━━━ Data extracts

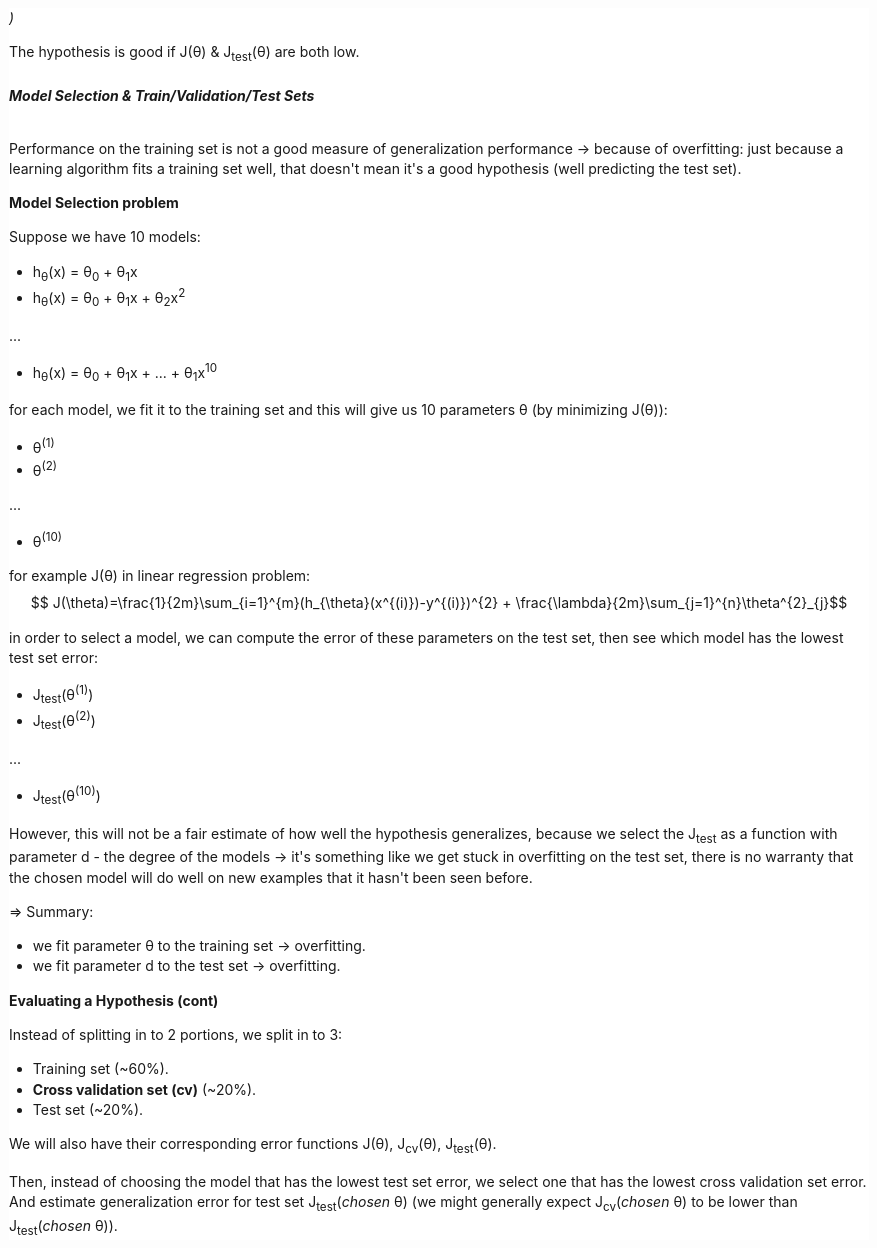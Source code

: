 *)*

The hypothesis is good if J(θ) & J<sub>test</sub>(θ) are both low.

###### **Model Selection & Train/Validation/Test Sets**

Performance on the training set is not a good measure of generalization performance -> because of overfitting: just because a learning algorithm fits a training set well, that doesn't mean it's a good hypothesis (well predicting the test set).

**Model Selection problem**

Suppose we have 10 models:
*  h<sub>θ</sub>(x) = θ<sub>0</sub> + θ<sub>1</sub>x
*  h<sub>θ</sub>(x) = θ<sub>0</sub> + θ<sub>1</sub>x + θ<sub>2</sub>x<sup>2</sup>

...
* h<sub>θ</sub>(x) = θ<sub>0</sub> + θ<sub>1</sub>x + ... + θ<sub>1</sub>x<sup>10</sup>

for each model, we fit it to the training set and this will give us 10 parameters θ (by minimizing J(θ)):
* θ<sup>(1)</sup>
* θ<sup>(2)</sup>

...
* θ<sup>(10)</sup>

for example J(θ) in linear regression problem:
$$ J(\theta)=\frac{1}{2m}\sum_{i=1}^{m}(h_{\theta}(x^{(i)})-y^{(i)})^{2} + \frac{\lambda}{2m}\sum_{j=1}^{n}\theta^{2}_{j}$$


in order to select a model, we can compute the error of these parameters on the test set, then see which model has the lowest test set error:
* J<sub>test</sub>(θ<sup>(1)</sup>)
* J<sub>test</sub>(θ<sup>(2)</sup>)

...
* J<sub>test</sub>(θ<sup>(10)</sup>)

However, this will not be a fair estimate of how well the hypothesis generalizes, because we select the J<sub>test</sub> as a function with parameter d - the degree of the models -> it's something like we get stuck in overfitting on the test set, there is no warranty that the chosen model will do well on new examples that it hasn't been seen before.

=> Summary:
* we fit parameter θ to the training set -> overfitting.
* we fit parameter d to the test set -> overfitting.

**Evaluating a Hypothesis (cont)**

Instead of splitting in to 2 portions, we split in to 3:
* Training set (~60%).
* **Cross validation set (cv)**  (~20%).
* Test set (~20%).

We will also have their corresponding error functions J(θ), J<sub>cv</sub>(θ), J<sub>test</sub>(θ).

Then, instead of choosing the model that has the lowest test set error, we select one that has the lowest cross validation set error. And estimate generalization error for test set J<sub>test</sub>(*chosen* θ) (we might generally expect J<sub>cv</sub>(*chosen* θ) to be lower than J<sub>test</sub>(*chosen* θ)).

━━━━━━

▶ **What the exercise asks**:
Set down every entry above again exactly, dropping each picture.

▶ **Solved problem**:
Source code

: *)*

The hypothesis is good if J(θ) & J<sub>test</sub>(θ) are both low.

###### **Model Selection & Train/Validation/Test Sets**

Performance on the training set is not a good measure of generalization performance -> because of overfitting: just because a learning algorithm fits a training set well, that doesn't mean it's a good hypothesis (well predicting the test set).

**Model Selection problem**

Suppose we have 10 models:
*  h<sub>θ</sub>(x) = θ<sub>0</sub> + θ<sub>1</sub>x
*  h<sub>θ</sub>(x) = θ<sub>0</sub> + θ<sub>1</sub>x + θ<sub>2</sub>x<sup>2</sup>

...
* h<sub>θ</sub>(x) = θ<sub>0</sub> + θ<sub>1</sub>x + ... + θ<sub>1</sub>x<sup>10</sup>

for each model, we fit it to the training set and this will give us 10 parameters θ (by minimizing J(θ)):
* θ<sup>(1)</sup>
* θ<sup>(2)</sup>

...
* θ<sup>(10)</sup>

for example J(θ) in linear regression problem:
$$ J(\theta)=\frac{1}{2m}\sum_{i=1}^{m}(h_{\theta}(x^{(i)})-y^{(i)})^{2} + \frac{\lambda}{2m}\sum_{j=1}^{n}\theta^{2}_{j}$$


in order to select a model, we can compute the error of these parameters on the test set, then see which model has the lowest test set error:
* J<sub>test</sub>(θ<sup>(1)</sup>)
* J<sub>test</sub>(θ<sup>(2)</sup>)

...
* J<sub>test</sub>(θ<sup>(10)</sup>)

However, this will not be a fair estimate of how well the hypothesis generalizes, because we select the J<sub>test</sub> as a function with parameter d - the degree of the models -> it's something like we get stuck in overfitting on the test set, there is no warranty that the chosen model will do well on new examples that it hasn't been seen before.

=> Summary:
* we fit parameter θ to the training set -> overfitting.
* we fit parameter d to the test set -> overfitting.

**Evaluating a Hypothesis (cont)**

Instead of splitting in to 2 portions, we split in to 3:
* Training set (~60%).
* **Cross validation set (cv)**  (~20%).
* Test set (~20%).

We will also have their corresponding error functions J(θ), J<sub>cv</sub>(θ), J<sub>test</sub>(θ).

Then, instead of choosing the model that has the lowest test set error, we select one that has the lowest cross validation set error. And estimate generalization error for test set J<sub>test</sub>(*chosen* θ) (we might generally expect J<sub>cv</sub>(*chosen* θ) to be lower than J<sub>test</sub>(*chosen* θ)).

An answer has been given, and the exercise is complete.